● **Task to carry out**:
Which lines of the entries below hold the word "seen"? Report each of them.

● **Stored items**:

┄┄┄┄┄┄┄┄┄┄

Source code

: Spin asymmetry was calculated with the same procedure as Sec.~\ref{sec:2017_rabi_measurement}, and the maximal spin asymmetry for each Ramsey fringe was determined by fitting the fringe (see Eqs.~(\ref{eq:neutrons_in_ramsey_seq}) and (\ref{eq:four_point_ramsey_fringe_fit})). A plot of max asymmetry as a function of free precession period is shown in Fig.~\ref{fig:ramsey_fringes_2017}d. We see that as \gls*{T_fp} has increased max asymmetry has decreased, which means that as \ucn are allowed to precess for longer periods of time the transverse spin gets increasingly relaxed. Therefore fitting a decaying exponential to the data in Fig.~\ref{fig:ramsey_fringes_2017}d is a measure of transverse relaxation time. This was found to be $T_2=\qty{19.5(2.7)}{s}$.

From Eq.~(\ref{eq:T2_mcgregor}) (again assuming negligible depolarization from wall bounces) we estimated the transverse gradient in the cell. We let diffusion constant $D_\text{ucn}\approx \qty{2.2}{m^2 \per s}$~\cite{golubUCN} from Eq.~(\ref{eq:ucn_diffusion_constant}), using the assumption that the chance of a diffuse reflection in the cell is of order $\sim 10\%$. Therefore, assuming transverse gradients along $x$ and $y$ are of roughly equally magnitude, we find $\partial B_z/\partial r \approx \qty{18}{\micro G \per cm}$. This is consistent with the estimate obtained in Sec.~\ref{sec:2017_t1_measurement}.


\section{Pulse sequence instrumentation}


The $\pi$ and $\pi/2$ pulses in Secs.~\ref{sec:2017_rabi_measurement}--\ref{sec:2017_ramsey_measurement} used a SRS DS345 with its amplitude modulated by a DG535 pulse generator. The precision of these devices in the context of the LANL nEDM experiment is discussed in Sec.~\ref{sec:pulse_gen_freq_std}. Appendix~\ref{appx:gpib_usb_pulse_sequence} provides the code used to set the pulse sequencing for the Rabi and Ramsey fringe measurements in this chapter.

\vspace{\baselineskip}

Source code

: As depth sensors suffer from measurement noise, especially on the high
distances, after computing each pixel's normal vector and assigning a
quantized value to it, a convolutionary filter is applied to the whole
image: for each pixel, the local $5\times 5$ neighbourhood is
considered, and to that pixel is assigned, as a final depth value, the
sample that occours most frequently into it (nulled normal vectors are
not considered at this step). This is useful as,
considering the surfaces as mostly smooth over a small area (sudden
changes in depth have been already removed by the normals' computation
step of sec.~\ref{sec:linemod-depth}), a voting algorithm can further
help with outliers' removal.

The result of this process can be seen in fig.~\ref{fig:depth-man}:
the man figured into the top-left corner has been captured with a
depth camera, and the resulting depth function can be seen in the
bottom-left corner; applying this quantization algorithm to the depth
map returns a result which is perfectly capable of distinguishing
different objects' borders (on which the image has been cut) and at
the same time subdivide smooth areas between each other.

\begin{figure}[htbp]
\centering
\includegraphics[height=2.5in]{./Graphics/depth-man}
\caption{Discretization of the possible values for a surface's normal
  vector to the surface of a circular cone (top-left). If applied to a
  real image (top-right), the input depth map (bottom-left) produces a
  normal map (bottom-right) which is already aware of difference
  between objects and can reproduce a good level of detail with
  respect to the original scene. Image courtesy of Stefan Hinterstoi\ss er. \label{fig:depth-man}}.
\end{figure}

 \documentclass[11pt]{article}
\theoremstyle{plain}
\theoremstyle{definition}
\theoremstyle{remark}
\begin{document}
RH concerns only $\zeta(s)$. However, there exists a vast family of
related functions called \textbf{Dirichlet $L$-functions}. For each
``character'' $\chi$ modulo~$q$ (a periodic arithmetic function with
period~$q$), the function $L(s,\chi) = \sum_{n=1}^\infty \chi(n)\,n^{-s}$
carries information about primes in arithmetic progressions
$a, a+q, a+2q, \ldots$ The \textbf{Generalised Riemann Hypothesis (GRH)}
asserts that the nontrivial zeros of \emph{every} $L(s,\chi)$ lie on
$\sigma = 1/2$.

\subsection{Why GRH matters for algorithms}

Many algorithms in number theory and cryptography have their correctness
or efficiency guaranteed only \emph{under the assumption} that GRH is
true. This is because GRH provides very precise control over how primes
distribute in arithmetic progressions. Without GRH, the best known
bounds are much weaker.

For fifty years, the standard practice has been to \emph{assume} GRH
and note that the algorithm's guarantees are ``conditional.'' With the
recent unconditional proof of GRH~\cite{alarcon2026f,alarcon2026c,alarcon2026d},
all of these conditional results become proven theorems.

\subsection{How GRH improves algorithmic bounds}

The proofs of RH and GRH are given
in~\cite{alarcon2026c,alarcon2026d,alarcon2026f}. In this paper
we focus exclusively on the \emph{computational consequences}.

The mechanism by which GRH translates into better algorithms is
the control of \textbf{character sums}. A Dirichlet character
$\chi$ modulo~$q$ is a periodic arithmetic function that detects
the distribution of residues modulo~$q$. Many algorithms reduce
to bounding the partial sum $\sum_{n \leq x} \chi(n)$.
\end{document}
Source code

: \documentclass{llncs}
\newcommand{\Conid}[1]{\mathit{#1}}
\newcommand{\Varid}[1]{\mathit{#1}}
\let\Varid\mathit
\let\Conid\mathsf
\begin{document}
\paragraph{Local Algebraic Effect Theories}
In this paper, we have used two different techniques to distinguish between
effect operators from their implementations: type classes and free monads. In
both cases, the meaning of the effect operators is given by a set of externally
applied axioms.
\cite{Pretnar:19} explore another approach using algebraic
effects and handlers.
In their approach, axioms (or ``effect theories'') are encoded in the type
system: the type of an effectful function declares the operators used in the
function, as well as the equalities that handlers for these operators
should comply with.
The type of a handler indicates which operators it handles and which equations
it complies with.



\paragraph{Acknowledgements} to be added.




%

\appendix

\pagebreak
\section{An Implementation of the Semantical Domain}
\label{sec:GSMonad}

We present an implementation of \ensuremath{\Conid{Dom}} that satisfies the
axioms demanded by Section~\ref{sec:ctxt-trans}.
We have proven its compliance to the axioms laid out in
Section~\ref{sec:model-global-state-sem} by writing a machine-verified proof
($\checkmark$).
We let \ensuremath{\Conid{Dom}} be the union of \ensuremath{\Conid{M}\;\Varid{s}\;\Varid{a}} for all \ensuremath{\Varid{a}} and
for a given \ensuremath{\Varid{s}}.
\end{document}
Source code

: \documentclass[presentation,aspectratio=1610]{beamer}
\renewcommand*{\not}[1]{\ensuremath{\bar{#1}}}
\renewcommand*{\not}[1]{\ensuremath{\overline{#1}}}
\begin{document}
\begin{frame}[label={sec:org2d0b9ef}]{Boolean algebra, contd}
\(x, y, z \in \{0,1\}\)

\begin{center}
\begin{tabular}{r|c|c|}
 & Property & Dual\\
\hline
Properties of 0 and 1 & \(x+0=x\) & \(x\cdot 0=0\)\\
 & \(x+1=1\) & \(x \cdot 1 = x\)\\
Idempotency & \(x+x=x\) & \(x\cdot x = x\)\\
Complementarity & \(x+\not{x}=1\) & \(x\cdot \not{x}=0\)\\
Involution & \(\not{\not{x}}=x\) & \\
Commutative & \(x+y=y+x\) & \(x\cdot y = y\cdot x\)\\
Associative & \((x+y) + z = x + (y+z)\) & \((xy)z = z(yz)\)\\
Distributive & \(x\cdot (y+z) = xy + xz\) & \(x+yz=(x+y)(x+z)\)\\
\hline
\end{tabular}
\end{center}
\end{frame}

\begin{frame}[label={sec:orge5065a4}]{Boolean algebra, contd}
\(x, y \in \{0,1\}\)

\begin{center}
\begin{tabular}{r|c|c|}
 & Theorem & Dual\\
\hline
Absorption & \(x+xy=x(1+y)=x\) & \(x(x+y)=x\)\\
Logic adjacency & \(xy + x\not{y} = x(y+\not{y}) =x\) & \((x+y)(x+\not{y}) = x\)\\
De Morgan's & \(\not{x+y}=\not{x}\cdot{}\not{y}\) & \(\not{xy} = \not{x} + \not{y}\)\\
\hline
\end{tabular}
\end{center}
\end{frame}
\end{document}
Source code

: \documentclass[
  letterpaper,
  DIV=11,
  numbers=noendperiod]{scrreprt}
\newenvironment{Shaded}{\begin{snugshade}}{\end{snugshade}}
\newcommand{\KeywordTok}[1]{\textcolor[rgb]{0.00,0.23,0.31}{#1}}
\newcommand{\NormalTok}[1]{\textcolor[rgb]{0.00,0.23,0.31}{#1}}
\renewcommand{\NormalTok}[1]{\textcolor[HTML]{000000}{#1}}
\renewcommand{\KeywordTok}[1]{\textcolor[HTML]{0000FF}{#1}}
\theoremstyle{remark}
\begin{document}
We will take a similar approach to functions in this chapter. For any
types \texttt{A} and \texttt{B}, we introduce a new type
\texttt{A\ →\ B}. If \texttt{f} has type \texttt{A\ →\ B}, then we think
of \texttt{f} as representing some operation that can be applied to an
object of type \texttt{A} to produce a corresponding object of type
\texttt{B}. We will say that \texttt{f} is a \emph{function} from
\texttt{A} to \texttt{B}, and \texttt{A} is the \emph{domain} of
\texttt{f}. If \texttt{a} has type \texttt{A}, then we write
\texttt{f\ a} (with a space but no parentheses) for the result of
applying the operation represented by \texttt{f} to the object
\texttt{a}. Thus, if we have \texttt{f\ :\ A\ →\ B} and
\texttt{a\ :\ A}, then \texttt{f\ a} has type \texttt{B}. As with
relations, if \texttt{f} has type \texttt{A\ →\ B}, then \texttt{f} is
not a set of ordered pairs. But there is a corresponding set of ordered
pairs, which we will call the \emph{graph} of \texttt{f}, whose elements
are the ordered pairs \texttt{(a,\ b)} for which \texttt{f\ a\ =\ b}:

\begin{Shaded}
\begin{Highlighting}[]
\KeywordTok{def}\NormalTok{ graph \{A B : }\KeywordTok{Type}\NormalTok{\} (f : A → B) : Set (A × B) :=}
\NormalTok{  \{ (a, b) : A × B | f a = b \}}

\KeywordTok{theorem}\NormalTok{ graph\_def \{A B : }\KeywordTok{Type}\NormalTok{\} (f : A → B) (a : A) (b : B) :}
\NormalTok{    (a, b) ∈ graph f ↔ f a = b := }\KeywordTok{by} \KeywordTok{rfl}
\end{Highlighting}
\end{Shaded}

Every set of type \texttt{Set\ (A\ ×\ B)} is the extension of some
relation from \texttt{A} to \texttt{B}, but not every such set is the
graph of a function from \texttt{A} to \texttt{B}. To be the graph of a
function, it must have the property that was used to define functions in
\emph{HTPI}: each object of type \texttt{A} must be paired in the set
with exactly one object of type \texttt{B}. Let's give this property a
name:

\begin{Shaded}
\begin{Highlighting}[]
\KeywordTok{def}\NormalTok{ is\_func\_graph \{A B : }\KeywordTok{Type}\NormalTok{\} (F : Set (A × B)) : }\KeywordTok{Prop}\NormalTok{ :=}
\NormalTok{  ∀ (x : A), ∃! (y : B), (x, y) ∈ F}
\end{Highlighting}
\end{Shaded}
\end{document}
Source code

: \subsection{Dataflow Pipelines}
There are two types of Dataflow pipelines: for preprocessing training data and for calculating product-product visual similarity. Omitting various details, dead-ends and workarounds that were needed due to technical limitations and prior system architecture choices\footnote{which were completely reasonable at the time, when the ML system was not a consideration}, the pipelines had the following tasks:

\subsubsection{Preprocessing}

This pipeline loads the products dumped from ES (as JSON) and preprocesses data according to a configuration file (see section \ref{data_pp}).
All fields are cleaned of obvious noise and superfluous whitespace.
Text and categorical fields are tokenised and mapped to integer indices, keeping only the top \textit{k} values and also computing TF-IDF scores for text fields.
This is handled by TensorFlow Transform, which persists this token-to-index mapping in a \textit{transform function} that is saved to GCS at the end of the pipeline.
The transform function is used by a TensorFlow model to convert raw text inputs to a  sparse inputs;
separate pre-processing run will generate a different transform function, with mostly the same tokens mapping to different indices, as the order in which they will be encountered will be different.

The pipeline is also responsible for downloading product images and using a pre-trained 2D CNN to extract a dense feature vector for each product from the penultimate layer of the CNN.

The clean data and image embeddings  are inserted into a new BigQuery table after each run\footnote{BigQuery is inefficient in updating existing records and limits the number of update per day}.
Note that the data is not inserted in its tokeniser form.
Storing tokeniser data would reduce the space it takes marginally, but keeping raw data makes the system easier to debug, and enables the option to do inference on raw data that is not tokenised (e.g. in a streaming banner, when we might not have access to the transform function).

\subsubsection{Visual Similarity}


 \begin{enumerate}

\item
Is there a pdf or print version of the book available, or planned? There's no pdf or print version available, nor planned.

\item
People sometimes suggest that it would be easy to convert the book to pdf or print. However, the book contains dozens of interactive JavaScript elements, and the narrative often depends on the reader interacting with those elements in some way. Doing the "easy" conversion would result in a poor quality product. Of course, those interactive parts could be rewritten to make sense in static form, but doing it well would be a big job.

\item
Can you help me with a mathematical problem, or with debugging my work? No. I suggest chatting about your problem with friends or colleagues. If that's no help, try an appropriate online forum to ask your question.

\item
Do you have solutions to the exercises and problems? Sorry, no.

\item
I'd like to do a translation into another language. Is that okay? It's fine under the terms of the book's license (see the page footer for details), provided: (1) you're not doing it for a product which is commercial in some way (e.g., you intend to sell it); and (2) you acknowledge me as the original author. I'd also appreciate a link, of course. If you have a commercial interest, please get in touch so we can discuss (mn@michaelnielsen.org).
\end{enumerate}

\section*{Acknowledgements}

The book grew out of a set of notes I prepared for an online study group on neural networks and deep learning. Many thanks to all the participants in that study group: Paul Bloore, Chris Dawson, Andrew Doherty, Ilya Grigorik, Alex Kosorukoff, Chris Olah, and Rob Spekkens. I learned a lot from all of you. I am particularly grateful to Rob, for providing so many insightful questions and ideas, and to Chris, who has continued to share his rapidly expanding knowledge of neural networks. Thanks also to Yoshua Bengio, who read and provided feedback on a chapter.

┄┄┄┄┄┄┄┄┄┄

● **Result of the exercise**:
The result of this process can be seen in fig.~\ref{fig:depth-man}:
depth camera, and the resulting depth function can be seen in the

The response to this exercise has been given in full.